§ Requirement
Scan the entries and copy each line where the word "wikipedia" is present.

§ Available data
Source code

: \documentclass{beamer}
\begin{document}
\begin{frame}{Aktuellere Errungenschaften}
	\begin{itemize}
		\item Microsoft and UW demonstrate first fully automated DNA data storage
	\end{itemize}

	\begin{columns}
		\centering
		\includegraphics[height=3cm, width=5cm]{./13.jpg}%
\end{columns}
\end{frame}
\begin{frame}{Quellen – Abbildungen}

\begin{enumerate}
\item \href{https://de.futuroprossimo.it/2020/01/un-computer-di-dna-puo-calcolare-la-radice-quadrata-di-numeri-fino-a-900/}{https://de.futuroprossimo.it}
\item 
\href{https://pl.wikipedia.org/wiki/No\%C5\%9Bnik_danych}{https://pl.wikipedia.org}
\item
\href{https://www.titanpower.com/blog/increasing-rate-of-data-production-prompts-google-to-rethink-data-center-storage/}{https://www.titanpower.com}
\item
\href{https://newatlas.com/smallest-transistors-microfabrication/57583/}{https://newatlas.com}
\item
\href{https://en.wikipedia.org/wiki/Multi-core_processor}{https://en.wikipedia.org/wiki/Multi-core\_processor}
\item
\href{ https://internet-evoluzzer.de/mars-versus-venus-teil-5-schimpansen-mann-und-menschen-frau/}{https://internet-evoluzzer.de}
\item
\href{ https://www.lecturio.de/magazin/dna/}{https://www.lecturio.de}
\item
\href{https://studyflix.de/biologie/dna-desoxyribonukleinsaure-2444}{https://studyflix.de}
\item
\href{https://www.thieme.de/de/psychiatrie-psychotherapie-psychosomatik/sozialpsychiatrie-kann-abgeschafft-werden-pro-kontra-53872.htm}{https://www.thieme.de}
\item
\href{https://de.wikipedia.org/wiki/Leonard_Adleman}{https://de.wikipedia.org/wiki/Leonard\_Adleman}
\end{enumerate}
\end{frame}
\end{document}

--

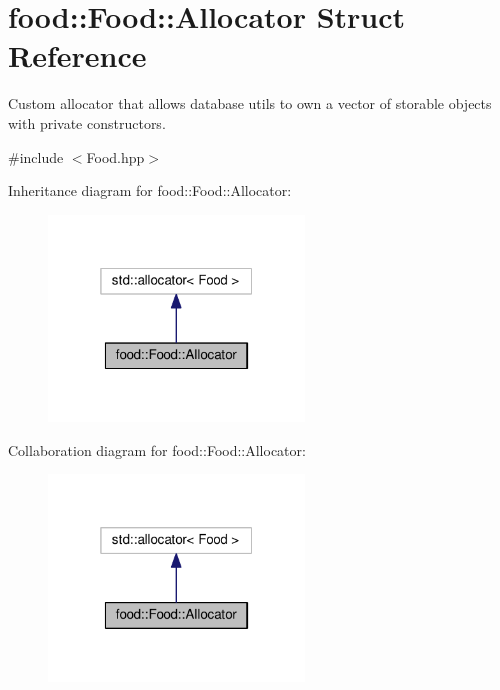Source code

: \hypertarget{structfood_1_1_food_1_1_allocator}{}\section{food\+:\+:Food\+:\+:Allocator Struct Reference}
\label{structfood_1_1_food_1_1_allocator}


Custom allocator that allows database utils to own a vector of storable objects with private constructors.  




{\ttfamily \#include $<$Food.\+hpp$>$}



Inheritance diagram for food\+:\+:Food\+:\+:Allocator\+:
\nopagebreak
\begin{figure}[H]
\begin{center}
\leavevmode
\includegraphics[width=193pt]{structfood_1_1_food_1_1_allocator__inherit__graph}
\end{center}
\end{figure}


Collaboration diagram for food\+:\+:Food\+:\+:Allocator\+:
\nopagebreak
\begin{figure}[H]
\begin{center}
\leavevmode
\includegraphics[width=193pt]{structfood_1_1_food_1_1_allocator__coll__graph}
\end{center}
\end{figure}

§ Solved exercise
\href{https://pl.wikipedia.org/wiki/No\%C5\%9Bnik_danych}{https://pl.wikipedia.org}
\href{https://en.wikipedia.org/wiki/Multi-core_processor}{https://en.wikipedia.org/wiki/Multi-core\_processor}
\href{https://de.wikipedia.org/wiki/Leonard_Adleman}{https://de.wikipedia.org/wiki/Leonard\_Adleman}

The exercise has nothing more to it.